• _YOUR TASK_:
Using the entries that follow, give the number of lines containing the string "Liao". Write nothing besides that number.

[Saved entries]
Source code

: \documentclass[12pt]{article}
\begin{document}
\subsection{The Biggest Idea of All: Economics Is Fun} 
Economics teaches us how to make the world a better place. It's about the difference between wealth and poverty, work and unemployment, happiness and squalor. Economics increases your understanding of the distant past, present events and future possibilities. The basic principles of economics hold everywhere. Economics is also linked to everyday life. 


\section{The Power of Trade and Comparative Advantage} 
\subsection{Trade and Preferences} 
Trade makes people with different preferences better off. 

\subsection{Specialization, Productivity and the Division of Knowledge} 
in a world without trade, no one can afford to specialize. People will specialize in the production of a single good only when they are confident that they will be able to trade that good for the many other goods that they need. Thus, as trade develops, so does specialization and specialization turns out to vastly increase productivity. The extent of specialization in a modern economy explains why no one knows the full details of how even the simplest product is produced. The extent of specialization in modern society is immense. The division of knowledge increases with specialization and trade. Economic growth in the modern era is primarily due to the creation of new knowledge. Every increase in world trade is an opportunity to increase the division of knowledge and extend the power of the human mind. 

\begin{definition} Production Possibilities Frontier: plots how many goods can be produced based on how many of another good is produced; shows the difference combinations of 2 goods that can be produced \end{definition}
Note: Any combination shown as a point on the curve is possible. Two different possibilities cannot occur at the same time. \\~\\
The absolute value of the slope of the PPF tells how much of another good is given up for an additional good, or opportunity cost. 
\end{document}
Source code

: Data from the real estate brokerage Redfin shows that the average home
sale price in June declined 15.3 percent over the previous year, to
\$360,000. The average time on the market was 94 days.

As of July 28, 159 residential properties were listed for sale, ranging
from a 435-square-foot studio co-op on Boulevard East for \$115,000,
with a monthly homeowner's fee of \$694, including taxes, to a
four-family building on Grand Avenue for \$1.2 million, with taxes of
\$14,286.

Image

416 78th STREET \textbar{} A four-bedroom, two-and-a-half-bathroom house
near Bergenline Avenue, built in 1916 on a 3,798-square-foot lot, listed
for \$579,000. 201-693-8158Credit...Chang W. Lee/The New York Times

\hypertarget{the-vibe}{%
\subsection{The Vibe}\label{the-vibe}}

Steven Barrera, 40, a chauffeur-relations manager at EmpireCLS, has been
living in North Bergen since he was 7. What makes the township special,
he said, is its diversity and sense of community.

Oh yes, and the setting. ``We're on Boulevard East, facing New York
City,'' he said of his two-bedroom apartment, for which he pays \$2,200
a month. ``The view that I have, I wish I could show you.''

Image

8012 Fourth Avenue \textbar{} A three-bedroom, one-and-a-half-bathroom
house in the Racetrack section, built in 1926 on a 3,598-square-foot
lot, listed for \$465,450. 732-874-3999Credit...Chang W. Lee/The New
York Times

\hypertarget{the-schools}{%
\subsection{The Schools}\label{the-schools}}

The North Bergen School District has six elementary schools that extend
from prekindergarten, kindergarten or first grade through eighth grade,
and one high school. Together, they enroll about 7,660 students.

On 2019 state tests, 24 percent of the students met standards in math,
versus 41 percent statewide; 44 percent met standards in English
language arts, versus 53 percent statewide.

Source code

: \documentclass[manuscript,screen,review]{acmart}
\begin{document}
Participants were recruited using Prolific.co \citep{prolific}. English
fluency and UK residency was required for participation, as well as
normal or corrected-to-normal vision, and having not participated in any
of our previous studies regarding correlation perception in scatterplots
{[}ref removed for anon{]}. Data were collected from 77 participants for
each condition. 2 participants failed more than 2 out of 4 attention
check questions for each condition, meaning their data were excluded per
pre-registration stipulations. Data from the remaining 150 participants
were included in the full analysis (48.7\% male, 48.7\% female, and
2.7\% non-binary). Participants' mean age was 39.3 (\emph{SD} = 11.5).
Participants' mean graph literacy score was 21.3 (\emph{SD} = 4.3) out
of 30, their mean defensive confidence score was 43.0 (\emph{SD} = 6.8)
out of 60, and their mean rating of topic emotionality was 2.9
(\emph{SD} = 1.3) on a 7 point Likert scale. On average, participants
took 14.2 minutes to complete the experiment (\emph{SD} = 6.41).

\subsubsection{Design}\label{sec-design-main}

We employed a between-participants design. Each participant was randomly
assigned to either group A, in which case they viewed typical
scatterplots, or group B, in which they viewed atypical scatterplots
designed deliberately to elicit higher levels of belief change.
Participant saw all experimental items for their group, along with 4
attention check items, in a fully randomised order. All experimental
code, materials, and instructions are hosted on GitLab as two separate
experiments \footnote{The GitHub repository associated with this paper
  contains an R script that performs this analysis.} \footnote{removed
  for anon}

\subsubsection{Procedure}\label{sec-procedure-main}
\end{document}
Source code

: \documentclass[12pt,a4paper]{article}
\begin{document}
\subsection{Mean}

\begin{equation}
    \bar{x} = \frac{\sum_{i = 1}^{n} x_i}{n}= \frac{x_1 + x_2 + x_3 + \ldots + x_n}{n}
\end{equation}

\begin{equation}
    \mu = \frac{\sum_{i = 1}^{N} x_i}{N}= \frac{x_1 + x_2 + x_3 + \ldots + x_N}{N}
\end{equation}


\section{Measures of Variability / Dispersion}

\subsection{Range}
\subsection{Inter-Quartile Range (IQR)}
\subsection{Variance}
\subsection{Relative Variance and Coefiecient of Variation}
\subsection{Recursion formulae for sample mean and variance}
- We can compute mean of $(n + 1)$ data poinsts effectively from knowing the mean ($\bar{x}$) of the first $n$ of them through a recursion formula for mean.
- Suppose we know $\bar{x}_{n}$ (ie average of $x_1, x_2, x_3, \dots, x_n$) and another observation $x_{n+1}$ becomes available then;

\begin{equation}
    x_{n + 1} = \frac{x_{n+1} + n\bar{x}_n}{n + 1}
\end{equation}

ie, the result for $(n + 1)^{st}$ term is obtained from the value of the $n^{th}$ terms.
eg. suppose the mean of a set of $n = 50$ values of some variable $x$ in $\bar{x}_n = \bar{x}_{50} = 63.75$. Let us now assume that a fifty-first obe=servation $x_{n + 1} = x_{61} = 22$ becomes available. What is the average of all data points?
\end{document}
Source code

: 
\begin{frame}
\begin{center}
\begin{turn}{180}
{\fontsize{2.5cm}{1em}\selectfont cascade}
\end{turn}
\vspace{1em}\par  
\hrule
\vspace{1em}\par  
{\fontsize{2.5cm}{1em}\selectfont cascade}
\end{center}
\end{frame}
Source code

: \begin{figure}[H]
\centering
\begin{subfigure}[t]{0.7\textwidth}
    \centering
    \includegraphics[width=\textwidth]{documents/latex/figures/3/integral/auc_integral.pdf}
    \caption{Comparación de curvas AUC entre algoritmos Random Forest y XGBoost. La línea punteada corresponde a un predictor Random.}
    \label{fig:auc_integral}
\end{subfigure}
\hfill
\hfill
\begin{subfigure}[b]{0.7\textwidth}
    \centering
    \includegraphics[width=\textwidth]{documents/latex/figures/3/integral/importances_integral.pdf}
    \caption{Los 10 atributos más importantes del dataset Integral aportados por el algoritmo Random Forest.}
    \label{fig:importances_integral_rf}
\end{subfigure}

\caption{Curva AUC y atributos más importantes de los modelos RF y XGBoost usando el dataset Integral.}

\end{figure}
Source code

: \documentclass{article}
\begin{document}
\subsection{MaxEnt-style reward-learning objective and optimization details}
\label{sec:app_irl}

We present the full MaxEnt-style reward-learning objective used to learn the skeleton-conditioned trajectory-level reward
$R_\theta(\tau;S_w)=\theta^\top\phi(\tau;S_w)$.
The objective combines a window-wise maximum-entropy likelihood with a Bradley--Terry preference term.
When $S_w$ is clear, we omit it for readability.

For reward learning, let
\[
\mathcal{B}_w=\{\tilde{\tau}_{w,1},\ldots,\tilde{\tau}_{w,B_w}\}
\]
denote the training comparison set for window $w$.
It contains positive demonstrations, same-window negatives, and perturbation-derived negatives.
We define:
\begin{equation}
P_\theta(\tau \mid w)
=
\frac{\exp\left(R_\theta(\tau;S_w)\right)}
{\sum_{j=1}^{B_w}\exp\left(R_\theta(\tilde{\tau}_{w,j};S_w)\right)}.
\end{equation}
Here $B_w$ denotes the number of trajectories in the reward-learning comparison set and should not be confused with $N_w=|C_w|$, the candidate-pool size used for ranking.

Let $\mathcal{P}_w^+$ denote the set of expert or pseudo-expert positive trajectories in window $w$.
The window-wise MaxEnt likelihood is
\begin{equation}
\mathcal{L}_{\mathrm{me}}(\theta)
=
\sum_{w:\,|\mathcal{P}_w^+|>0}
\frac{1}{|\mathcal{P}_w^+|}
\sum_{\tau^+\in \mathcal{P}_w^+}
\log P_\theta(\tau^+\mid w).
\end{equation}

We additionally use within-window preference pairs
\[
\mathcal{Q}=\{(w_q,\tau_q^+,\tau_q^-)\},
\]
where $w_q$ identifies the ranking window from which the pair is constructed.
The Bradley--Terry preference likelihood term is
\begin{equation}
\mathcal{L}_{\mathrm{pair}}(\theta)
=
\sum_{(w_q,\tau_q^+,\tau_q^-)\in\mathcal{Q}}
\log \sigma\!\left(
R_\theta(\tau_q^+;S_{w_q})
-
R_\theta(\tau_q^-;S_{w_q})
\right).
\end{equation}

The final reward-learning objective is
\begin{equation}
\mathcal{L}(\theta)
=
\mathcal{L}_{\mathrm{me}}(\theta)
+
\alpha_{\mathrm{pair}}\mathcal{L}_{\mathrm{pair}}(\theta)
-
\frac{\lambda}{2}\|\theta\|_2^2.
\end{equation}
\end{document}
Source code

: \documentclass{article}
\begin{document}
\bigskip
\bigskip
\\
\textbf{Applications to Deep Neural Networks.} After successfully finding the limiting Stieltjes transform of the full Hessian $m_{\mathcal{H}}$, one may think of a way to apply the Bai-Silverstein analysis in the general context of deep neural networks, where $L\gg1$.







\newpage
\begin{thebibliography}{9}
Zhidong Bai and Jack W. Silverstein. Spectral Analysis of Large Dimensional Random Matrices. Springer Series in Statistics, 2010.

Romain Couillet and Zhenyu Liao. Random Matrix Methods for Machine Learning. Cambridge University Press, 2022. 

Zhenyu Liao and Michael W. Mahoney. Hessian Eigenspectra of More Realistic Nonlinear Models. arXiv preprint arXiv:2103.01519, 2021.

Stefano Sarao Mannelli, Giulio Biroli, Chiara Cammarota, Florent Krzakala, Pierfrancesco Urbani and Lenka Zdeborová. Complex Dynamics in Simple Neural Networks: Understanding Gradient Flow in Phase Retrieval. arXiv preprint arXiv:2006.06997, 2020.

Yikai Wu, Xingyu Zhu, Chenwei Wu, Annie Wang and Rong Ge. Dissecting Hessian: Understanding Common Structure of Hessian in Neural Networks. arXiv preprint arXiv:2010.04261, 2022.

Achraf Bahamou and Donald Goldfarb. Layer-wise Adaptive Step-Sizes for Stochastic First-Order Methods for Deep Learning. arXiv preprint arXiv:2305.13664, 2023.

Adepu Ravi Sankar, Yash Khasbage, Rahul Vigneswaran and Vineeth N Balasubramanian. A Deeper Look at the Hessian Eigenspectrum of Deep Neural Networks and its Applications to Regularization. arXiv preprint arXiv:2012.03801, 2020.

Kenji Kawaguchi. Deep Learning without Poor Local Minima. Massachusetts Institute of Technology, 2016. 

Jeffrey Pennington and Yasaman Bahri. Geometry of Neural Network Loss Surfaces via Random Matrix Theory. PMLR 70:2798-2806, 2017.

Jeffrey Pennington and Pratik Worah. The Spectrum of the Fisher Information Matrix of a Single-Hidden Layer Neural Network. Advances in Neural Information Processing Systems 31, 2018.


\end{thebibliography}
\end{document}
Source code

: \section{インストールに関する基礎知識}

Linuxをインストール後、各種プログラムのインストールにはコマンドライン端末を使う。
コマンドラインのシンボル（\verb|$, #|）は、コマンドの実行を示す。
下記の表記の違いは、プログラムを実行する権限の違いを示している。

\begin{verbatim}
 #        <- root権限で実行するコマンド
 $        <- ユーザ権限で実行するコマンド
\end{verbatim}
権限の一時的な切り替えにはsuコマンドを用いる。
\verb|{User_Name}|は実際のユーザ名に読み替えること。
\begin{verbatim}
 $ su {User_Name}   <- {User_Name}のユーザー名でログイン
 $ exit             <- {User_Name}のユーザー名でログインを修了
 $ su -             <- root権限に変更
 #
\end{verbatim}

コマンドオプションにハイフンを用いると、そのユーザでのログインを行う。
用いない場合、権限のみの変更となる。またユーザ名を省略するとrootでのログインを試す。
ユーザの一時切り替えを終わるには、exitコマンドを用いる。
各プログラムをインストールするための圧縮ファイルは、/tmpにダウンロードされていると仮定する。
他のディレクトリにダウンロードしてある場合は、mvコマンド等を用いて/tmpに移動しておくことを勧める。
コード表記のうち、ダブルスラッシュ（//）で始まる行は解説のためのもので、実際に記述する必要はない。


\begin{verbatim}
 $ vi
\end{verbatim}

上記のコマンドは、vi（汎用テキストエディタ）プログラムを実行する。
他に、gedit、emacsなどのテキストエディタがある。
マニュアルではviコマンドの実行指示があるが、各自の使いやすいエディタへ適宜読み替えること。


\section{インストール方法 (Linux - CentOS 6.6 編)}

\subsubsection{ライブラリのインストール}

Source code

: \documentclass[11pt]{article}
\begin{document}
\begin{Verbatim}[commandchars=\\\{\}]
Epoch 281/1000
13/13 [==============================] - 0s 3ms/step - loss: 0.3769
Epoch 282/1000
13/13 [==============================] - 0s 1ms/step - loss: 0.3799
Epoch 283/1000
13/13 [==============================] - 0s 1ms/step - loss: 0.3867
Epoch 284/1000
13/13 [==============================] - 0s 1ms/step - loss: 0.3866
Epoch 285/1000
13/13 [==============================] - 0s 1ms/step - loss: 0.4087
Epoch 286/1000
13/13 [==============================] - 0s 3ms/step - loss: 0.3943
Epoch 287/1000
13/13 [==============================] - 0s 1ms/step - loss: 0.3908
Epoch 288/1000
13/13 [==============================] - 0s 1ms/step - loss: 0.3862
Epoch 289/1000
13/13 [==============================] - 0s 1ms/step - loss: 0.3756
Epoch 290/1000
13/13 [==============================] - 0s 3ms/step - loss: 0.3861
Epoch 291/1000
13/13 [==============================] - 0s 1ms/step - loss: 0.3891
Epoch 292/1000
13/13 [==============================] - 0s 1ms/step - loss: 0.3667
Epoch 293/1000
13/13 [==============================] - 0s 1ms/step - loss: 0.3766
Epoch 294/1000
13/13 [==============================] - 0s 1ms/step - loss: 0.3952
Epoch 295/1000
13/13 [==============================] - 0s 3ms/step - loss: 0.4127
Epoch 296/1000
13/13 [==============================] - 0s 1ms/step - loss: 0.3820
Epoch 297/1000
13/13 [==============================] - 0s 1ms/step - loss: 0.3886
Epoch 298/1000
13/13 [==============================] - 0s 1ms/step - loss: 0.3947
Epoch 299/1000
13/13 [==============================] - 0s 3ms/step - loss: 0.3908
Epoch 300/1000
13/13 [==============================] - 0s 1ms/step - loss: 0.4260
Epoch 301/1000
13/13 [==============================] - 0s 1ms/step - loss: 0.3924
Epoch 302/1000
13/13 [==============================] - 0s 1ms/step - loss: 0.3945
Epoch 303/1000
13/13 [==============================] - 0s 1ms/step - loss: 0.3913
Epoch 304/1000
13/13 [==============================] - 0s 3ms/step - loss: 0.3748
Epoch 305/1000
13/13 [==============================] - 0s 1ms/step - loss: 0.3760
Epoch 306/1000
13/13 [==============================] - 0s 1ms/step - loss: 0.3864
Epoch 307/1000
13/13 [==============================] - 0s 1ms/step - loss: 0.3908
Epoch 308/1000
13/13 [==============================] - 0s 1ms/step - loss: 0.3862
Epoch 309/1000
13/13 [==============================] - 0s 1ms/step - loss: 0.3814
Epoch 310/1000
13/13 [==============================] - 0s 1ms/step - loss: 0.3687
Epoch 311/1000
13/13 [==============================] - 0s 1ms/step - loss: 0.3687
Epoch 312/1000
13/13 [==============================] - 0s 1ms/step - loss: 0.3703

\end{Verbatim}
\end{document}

• _ANSWER SECTION_:
2